2) Economies of scale and limited demand can form a natural barrier to entry that can create a
natural oligopoly.
3) Game theory is a tool for studying competitive behavior between firms in monopolistic
competition because of the mutual interdependence among the firms.
4) In the prisoners’ dilemma game, each player has only one possible strategy.
5) In a Nash equilibrium, each player takes the best possible action given the actions of the other
players.
6) In game theory, a Nash equilibrium is the equilibrium that always yields the best result.
7) Collusive agreements tend to break apart because the incentive to cheat is so great.
8) A contestable market is a market in which there are one or a few firms and entry into the
market is not costly.
9) Limit pricing is a strategy which is intended to deter entry into an industry.

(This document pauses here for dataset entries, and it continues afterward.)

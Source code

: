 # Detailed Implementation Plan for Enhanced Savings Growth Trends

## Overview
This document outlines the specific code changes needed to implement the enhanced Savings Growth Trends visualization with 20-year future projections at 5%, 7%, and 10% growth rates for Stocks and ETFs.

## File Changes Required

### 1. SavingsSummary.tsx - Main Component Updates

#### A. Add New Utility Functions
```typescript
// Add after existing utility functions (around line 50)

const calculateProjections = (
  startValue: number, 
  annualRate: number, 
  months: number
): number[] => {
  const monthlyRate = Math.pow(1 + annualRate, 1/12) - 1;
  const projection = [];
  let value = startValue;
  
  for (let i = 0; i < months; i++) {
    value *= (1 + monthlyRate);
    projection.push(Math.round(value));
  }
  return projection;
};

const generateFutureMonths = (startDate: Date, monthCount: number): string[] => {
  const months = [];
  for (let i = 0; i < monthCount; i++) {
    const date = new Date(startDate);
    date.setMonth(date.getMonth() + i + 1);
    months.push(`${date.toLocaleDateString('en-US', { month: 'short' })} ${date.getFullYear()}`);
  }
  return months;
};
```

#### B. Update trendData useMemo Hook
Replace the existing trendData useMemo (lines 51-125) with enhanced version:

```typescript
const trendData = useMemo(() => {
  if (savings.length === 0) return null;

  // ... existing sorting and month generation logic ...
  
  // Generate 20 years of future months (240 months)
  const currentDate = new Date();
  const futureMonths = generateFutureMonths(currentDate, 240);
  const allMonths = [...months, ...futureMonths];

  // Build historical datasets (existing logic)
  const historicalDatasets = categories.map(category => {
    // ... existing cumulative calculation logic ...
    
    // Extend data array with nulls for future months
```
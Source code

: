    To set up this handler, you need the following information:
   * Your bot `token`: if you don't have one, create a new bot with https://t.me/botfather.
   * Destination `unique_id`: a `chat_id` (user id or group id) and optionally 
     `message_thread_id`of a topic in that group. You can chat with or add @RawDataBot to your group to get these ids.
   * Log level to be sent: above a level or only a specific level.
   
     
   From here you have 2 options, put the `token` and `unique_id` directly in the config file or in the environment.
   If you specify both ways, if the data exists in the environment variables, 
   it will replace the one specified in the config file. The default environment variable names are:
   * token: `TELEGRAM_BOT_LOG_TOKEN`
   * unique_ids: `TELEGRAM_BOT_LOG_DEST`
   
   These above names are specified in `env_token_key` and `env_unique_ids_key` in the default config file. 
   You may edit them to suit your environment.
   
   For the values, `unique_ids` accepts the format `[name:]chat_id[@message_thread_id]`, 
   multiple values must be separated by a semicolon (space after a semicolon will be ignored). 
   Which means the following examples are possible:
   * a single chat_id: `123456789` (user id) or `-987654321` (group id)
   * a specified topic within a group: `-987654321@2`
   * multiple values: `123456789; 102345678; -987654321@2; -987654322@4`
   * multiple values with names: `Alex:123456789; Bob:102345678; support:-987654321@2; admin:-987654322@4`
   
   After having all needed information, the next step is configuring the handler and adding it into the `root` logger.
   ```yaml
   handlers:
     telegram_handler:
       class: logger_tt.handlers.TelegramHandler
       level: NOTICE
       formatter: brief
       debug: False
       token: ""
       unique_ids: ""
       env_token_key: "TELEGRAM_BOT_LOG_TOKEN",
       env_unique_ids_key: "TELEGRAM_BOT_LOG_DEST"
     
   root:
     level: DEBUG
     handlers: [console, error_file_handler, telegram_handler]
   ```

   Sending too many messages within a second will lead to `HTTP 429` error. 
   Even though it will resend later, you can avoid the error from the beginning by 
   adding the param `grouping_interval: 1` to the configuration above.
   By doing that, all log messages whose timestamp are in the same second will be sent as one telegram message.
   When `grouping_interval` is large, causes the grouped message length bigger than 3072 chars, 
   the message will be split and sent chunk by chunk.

10) The first federal antitrust law ever passed was the Sherman Act.
11) The Clayton Act of 1914 was passed to prohibit, in part, price discrimination if the effect is
to substantially lessen competition or create monopoly.
12) Tying arrangements are always held to be illegal under U.S. antitrust law.
13) The sum of the squares of the market share for the fifty largest firms in a market is the basis
of the government’s current merger guidelines.
9 Extended Problems
1) Nimbus, Inc., and Cleansweep, Inc., are the only producers of flying brooms. Each firm has
two strategies: Spend 30,000 galleons a year on research and development (R&D) or spend
nothing on R&D. If neither firm spends on R&D, Nimbus’ economic profit is 80, 000 galleons
and Cleansweep’s economic profit is 40,000 galleons. If each firm conducts R&D, market shares
are maintained, but each firm’s profit is lower by the amount spent on R&D. If Nimbus conducts
R&D and Cleansweep does not, Nimbus makes an economic profit of 120,000 galleons, while
Cleansweep incurs an economic loss of 20,000 galleons. If Cleansweep conducts R&D and
Nimbus does not, Cleansweep makes a profit of 60,000 galleons while Nimbus loses 10,000
galleons.
a) Construct a payoff matrix for the game that Nimbus and Cleansweep must play.
b) Find the Nash equilibrium. In the Nash equilibrium, what is each firm’s equilibrium profit?
c) What is the cooperative outcome? Would the firms make more economic profit if they
collude to achieve the cooperative outcome?